Garrett said he believes Baldwin has much to say to those who do not claim any specific church affiliation, choosing to identify as “spiritual but not religious.”
“When I think about Baldwin and the church, there is a sense of sadness around it, because he didn’t get rescued in the same way that I did, but he never left his faith behind,” Garrett said.
“One of the big lessons Baldwin can give us is what it looks like and how can you pull together a life of the spirit if you don’t feel like you belong in the church in which you were raised.”
Baldwin “found a way forward” by creating his own gatherings of people with whom he felt a sense of belonging and common purpose, he said.
Gathering at ‘The Welcome Table’
In fact, Baldwin’s final unfinished play “The Welcome Table,” which draws its title from a Negro Spiritual, deals specifically with that issue, Garrett said.
“For Baldwin, it was all about, ‘Where is this place where we all can gather, diverse as we are? … Where can we find this place where we can all be fed, all be recognized, all be loved, all be understood?’”
Baldwin also often used the metaphor of the New Jerusalem to describe his vision of a better tomorrow.
“Someday we will reach this place where all the divisions between us no longer matter. Speaking as a Christian theologian, these are intensely theological understandings of who we are and where we come from. It feels very much like Baldwin leaning into the belief that these things are possible,” Garrett said.
Baldwin possessed both the courage and the gifts to bear honest witness—“to see and to say” what he experienced and also to cast a prophetic vision of what could be, he said.
“This is a person who was honest about what America was and is, but also believed in the possibility that we could do better and be better,” he said.
Called to be ‘a witness’
Although Baldwin rejected his early commitment to preaching Christian doctrine, he continued to speak of his “calling” to be a “witness,” Garrett observed, noting it is a “loaded term.” In New Testament Greek, the word for “witness” is the same as the word we transliterate as “martyr,” he said.
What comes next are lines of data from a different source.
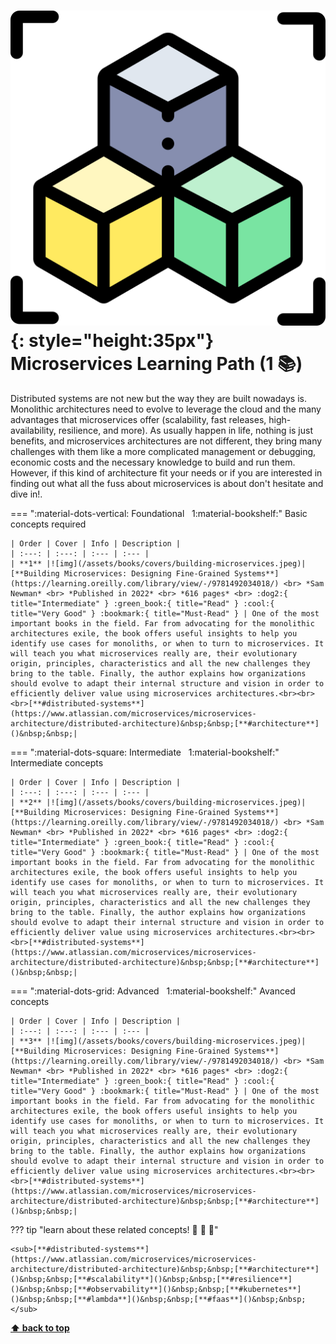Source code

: 

[//]: # (Auto generated file from templates)

# ![img](/assets/learning-paths/icons/microservices.png){: style="height:35px"} Microservices Learning Path (1 :books:)

Distributed systems are not new but the way they are built nowadays is. Monolithic architectures need to evolve to leverage the cloud and the many advantages that microservices offer (scalability, fast releases, high-availability, resilience, and more). As usually happen in life, nothing is just benefits, and microservices architectures are not different, they bring many challenges with them like a more complicated management or debugging, economic costs and the necessary knowledge to build and run them. However, if this kind of architecture fit your needs or if you are interested in finding out what all the fuss about microservices is about don't hesitate and dive in!.

=== ":material-dots-vertical: Foundational &nbsp; 1:material-bookshelf:"
    Basic concepts required

    | Order | Cover | Info | Description |
    | :---: | :---: | :--- | :--- |
    | **1** |![img](/assets/books/covers/building-microservices.jpeg)| [**Building Microservices: Designing Fine-Grained Systems**](https://learning.oreilly.com/library/view/-/9781492034018/) <br> *Sam Newman* <br> *Published in 2022* <br> *616 pages* <br> :dog2:{ title="Intermediate" } :green_book:{ title="Read" } :cool:{ title="Very Good" } :bookmark:{ title="Must-Read" } | One of the most important books in the field. Far from advocating for the monolithic architectures exile, the book offers useful insights to help you identify use cases for monoliths, or when to turn to microservices. It will teach you what microservices really are, their evolutionary origin, principles, characteristics and all the new challenges they bring to the table. Finally, the author explains how organizations should evolve to adapt their internal structure and vision in order to efficiently deliver value using microservices architectures.<br><br><br>[**#distributed-systems**](https://www.atlassian.com/microservices/microservices-architecture/distributed-architecture)&nbsp;&nbsp;[**#architecture**]()&nbsp;&nbsp;|
=== ":material-dots-square: Intermediate &nbsp; 1:material-bookshelf:"
    Intermediate concepts

    | Order | Cover | Info | Description |
    | :---: | :---: | :--- | :--- |
    | **2** |![img](/assets/books/covers/building-microservices.jpeg)| [**Building Microservices: Designing Fine-Grained Systems**](https://learning.oreilly.com/library/view/-/9781492034018/) <br> *Sam Newman* <br> *Published in 2022* <br> *616 pages* <br> :dog2:{ title="Intermediate" } :green_book:{ title="Read" } :cool:{ title="Very Good" } :bookmark:{ title="Must-Read" } | One of the most important books in the field. Far from advocating for the monolithic architectures exile, the book offers useful insights to help you identify use cases for monoliths, or when to turn to microservices. It will teach you what microservices really are, their evolutionary origin, principles, characteristics and all the new challenges they bring to the table. Finally, the author explains how organizations should evolve to adapt their internal structure and vision in order to efficiently deliver value using microservices architectures.<br><br><br>[**#distributed-systems**](https://www.atlassian.com/microservices/microservices-architecture/distributed-architecture)&nbsp;&nbsp;[**#architecture**]()&nbsp;&nbsp;|
=== ":material-dots-grid: Advanced &nbsp; 1:material-bookshelf:"
    Avanced concepts

    | Order | Cover | Info | Description |
    | :---: | :---: | :--- | :--- |
    | **3** |![img](/assets/books/covers/building-microservices.jpeg)| [**Building Microservices: Designing Fine-Grained Systems**](https://learning.oreilly.com/library/view/-/9781492034018/) <br> *Sam Newman* <br> *Published in 2022* <br> *616 pages* <br> :dog2:{ title="Intermediate" } :green_book:{ title="Read" } :cool:{ title="Very Good" } :bookmark:{ title="Must-Read" } | One of the most important books in the field. Far from advocating for the monolithic architectures exile, the book offers useful insights to help you identify use cases for monoliths, or when to turn to microservices. It will teach you what microservices really are, their evolutionary origin, principles, characteristics and all the new challenges they bring to the table. Finally, the author explains how organizations should evolve to adapt their internal structure and vision in order to efficiently deliver value using microservices architectures.<br><br><br>[**#distributed-systems**](https://www.atlassian.com/microservices/microservices-architecture/distributed-architecture)&nbsp;&nbsp;[**#architecture**]()&nbsp;&nbsp;|

??? tip "learn about these related concepts! :round_pushpin: :beginner: :gem:"

    <sub>[**#distributed-systems**](https://www.atlassian.com/microservices/microservices-architecture/distributed-architecture)&nbsp;&nbsp;[**#architecture**]()&nbsp;&nbsp;[**#scalability**]()&nbsp;&nbsp;[**#resilience**]()&nbsp;&nbsp;[**#observability**]()&nbsp;&nbsp;[**#kubernetes**]()&nbsp;&nbsp;[**#lambda**]()&nbsp;&nbsp;[**#faas**]()&nbsp;&nbsp;</sub>

[**⬆ back to top**](#microservices-learning-path-1)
“The idea was these are people who believe so deeply in something that they gave themselves for it,” Garrett said. “I think it doesn’t have to be witness to the death. It also can be witness in life.
“Baldwin’s great gifts were of observation, description and storytelling. … What he was saying was, ‘I’m going to use every one of my gifts to be present and to describe what I see—and to point out the possibilities.’”
As a Christian, Garrett finds the gospel—the good news—in Baldwin’s writings about the “primacy of love,” even for oppressors.
He quoted Baldwin as saying as a child, he was taught in church to “love everybody,” and even if others did not believe it, “I did.”
Baldwin’s disenchantment with the institutional church focused largely on its unloving actions and its failure to live up to the example of Jesus, he noted.
“Diverse as we are, separated as we are, there is still hope in this possibility of love,” Garrett said.